Count up the lines below that include the string "newcommand" and report the number by itself.
[Start of Attachment]
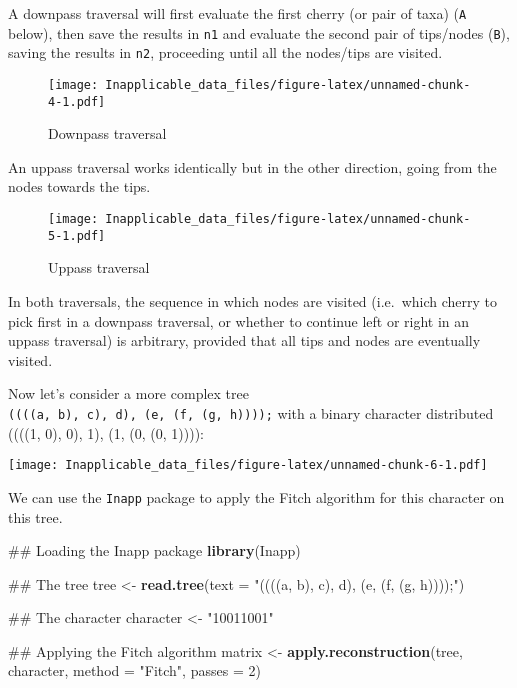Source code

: \documentclass[]{book}
\newenvironment{Shaded}{\begin{snugshade}}{\end{snugshade}}
\newcommand{\KeywordTok}[1]{\textcolor[rgb]{0.13,0.29,0.53}{\textbf{#1}}}
\newcommand{\DataTypeTok}[1]{\textcolor[rgb]{0.13,0.29,0.53}{#1}}
\newcommand{\DecValTok}[1]{\textcolor[rgb]{0.00,0.00,0.81}{#1}}
\newcommand{\StringTok}[1]{\textcolor[rgb]{0.31,0.60,0.02}{#1}}
\newcommand{\NormalTok}[1]{#1}
\theoremstyle{definition}
\theoremstyle{definition}
\theoremstyle{definition}
\theoremstyle{remark}
\begin{document}
A downpass traversal will first evaluate the first cherry (or pair of
taxa) (\texttt{A} below), then save the results in \texttt{n1} and
evaluate the second pair of tips/nodes (\texttt{B}), saving the results
in \texttt{n2}, proceeding until all the nodes/tips are visited.

\begin{figure}
\centering
\texttt{[image: Inapplicable\_data\_files/figure-latex/unnamed-chunk-4-1.pdf]}
\caption{\label{fig:unnamed-chunk-4}Downpass traversal}
\end{figure}

An uppass traversal works identically but in the other direction, going
from the nodes towards the tips.

\begin{figure}
\centering
\texttt{[image: Inapplicable\_data\_files/figure-latex/unnamed-chunk-5-1.pdf]}
\caption{\label{fig:unnamed-chunk-5}Uppass traversal}
\end{figure}

In both traversals, the sequence in which nodes are visited (i.e.~which
cherry to pick first in a downpass traversal, or whether to continue
left or right in an uppass traversal) is arbitrary, provided that all
tips and nodes are eventually visited.

Now let's consider a more complex tree
\texttt{((((a,\ b),\ c),\ d),\ (e,\ (f,\ (g,\ h))));} with a binary
character distributed ((((1, 0), 0), 1), (1, (0, (0, 1)))):

\texttt{[image: Inapplicable\_data\_files/figure-latex/unnamed-chunk-6-1.pdf]}

We can use the \texttt{Inapp} package to apply the Fitch algorithm for
this character on this tree.

\begin{Shaded}
\begin{Highlighting}[]
\NormalTok{## Loading the Inapp package}
\KeywordTok{library}\NormalTok{(Inapp)}

\NormalTok{## The tree}
\NormalTok{tree <-}\StringTok{ }\KeywordTok{read.tree}\NormalTok{(}\DataTypeTok{text =} \StringTok{"((((a, b), c), d), (e, (f, (g, h))));"}\NormalTok{)}

\NormalTok{## The character}
\NormalTok{character <-}\StringTok{ "10011001"}

\NormalTok{## Applying the Fitch algorithm}
\NormalTok{matrix <-}\StringTok{ }\KeywordTok{apply.reconstruction}\NormalTok{(tree, character, }\DataTypeTok{method =} \StringTok{"Fitch"}\NormalTok{, }\DataTypeTok{passes =} \DecValTok{2}\NormalTok{)}
\end{Highlighting}
\end{Shaded}
\end{document}
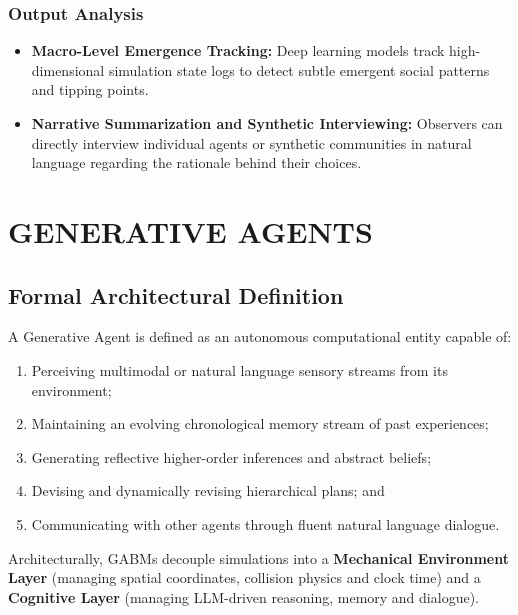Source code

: \documentclass[12pt,a4paper]{report}
\begin{document}
\subsection{Output Analysis}
\begin{itemize}
    \item \textbf{Macro-Level Emergence Tracking:} Deep learning models track high-dimensional simulation state logs to detect subtle emergent social patterns and tipping points.
    \item \textbf{Narrative Summarization and Synthetic Interviewing:} Observers can directly interview individual agents or synthetic communities in natural language regarding the rationale behind their choices.
\end{itemize}


\chapter{GENERATIVE AGENTS}
\label{chap:generative_agents}

\section{Formal Architectural Definition}
\label{sec:ga_def}

A Generative Agent is defined as an autonomous computational entity capable of:
\begin{enumerate}[label=\arabic*.]
    \item Perceiving multimodal or natural language sensory streams from its environment;
    \item Maintaining an evolving chronological memory stream of past experiences;
    \item Generating reflective higher-order inferences and abstract beliefs;
    \item Devising and dynamically revising hierarchical plans; and
    \item Communicating with other agents through fluent natural language dialogue.
\end{enumerate}

Architecturally, GABMs decouple simulations into a \textbf{Mechanical Environment Layer} (managing spatial coordinates, collision physics and clock time) and a \textbf{Cognitive Layer} (managing LLM-driven reasoning, memory and dialogue).
\end{document}
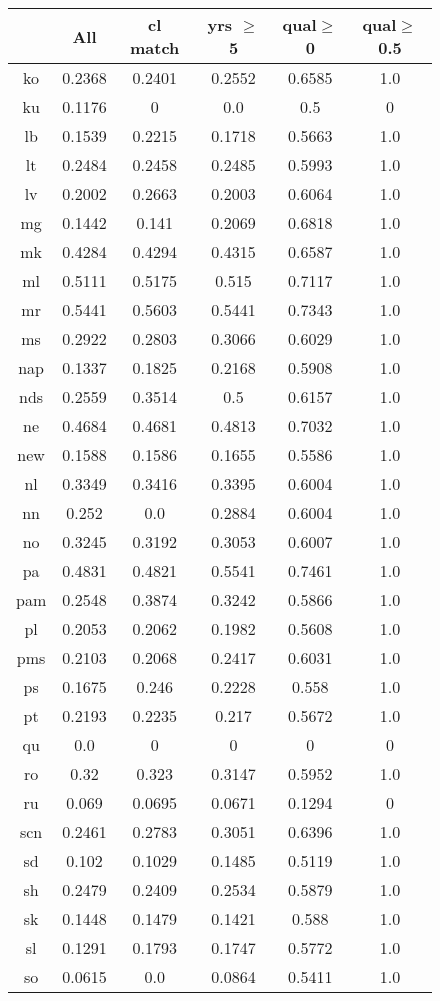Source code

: \begin{figure}[h]
\centering
\begin{tabular}{cccccc}
&All&cl match&yrs $\geq$ 5&qual$\geq$0&qual$\geq$0.5\\
\hline\hline
ko&0.2368&0.2401&0.2552&0.6585&1.0\\
ku&0.1176&0&0.0&0.5&0\\
lb&0.1539&0.2215&0.1718&0.5663&1.0\\
lt&0.2484&0.2458&0.2485&0.5993&1.0\\
lv&0.2002&0.2663&0.2003&0.6064&1.0\\
mg&0.1442&0.141&0.2069&0.6818&1.0\\
mk&0.4284&0.4294&0.4315&0.6587&1.0\\
ml&0.5111&0.5175&0.515&0.7117&1.0\\
mr&0.5441&0.5603&0.5441&0.7343&1.0\\
ms&0.2922&0.2803&0.3066&0.6029&1.0\\
nap&0.1337&0.1825&0.2168&0.5908&1.0\\
nds&0.2559&0.3514&0.5&0.6157&1.0\\
ne&0.4684&0.4681&0.4813&0.7032&1.0\\
new&0.1588&0.1586&0.1655&0.5586&1.0\\
nl&0.3349&0.3416&0.3395&0.6004&1.0\\
nn&0.252&0.0&0.2884&0.6004&1.0\\
no&0.3245&0.3192&0.3053&0.6007&1.0\\
pa&0.4831&0.4821&0.5541&0.7461&1.0\\
pam&0.2548&0.3874&0.3242&0.5866&1.0\\
pl&0.2053&0.2062&0.1982&0.5608&1.0\\
pms&0.2103&0.2068&0.2417&0.6031&1.0\\
ps&0.1675&0.246&0.2228&0.558&1.0\\
pt&0.2193&0.2235&0.217&0.5672&1.0\\
qu&0.0&0&0&0&0\\
ro&0.32&0.323&0.3147&0.5952&1.0\\
ru&0.069&0.0695&0.0671&0.1294&0\\
scn&0.2461&0.2783&0.3051&0.6396&1.0\\
sd&0.102&0.1029&0.1485&0.5119&1.0\\
sh&0.2479&0.2409&0.2534&0.5879&1.0\\
sk&0.1448&0.1479&0.1421&0.588&1.0\\
sl&0.1291&0.1793&0.1747&0.5772&1.0\\
so&0.0615&0.0&0.0864&0.5411&1.0\\

\end{tabular}
\end{figure}

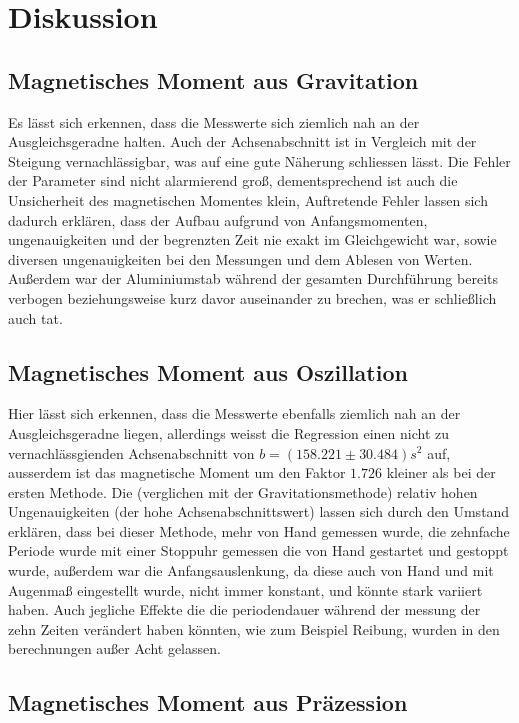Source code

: \section{Diskussion}
\label{sec:Diskussion}

\subsection{Magnetisches Moment aus Gravitation}

Es lässt sich erkennen, dass die Messwerte sich ziemlich nah an der Ausgleichsgeradne halten. Auch der Achsenabschnitt ist in Vergleich mit der Steigung vernachlässigbar,
was auf eine gute Näherung schliessen lässt. Die Fehler der Parameter sind nicht alarmierend groß, dementsprechend ist auch die Unsicherheit des magnetischen Momentes klein,
Auftretende Fehler lassen sich dadurch erklären, dass der Aufbau aufgrund von Anfangsmomenten, ungenauigkeiten und der begrenzten Zeit nie exakt im Gleichgewicht war, sowie diversen ungenauigkeiten bei den Messungen und dem Ablesen von Werten.
Außerdem war der Aluminiumstab während der gesamten Durchführung bereits verbogen beziehungsweise kurz davor auseinander zu brechen, was er schließlich auch tat.

\subsection{Magnetisches Moment aus Oszillation}

Hier lässt sich erkennen, dass die Messwerte ebenfalls ziemlich nah an der Ausgleichsgeradne liegen, allerdings weisst die Regression einen nicht zu vernachlässgienden Achsenabschnitt von $b = (158.221 \pm 30.484) s^2$ auf, ausserdem ist das magnetische Moment um den Faktor $1.726$ kleiner als bei der ersten Methode.
Die (verglichen mit der Gravitationsmethode) relativ hohen Ungenauigkeiten (der hohe Achsenabschnittswert) lassen sich durch den Umstand erklären, dass bei dieser Methode, mehr von Hand gemessen wurde,
die zehnfache Periode wurde mit einer Stoppuhr gemessen die von Hand gestartet und gestoppt wurde, außerdem war die Anfangsauslenkung, da diese auch von Hand und mit Augenmaß eingestellt wurde, nicht immer konstant, und könnte stark variiert haben. Auch jegliche Effekte die die periodendauer während der messung der zehn
Zeiten verändert haben könnten, wie zum Beispiel Reibung, wurden in den berechnungen außer Acht gelassen.

\subsection{Magnetisches Moment aus Präzession}

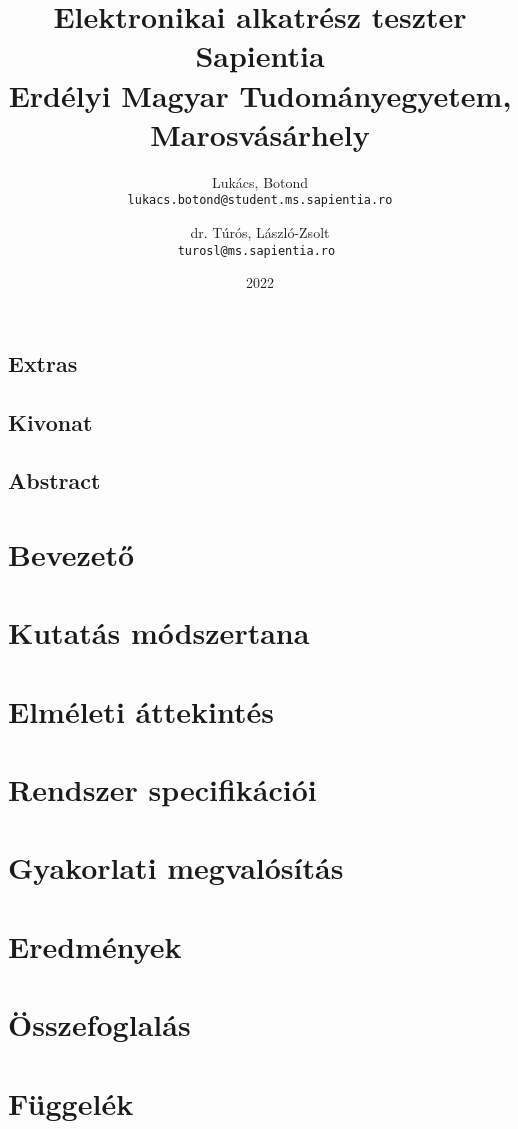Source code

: \documentclass[12pt, twosides]{report}
\title{
	{Elektronikai alkatrész teszter}\\
	{\large Sapientia\\
	Erdélyi Magyar Tudományegyetem, Marosvásárhely}
}
\author{
	Lukács, Botond\\
	\texttt{lukacs.botond@student.ms.sapientia.ro}
	\and
	dr. Túrós, László-Zsolt\\
	\texttt{turosl@ms.sapientia.ro }	
}
\date{2022}
\begin{document}


\section*{Extras}

\pagebreak



\section*{Kivonat}

\pagebreak

\section*{Abstract}

\pagebreak


\tableofcontents

\listoffigures

\chapter{Bevezető}


\chapter{Kutatás módszertana}


\chapter{Elméleti áttekintés}


\chapter{Rendszer specifikációi}


\chapter{Gyakorlati megvalósítás} \label{chpt:implementation}


\chapter{Eredmények}


\chapter{Összefoglalás}






\appendix
\chapter{Függelék}

\end{document}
[End of Attachment]
SOLUTION: 5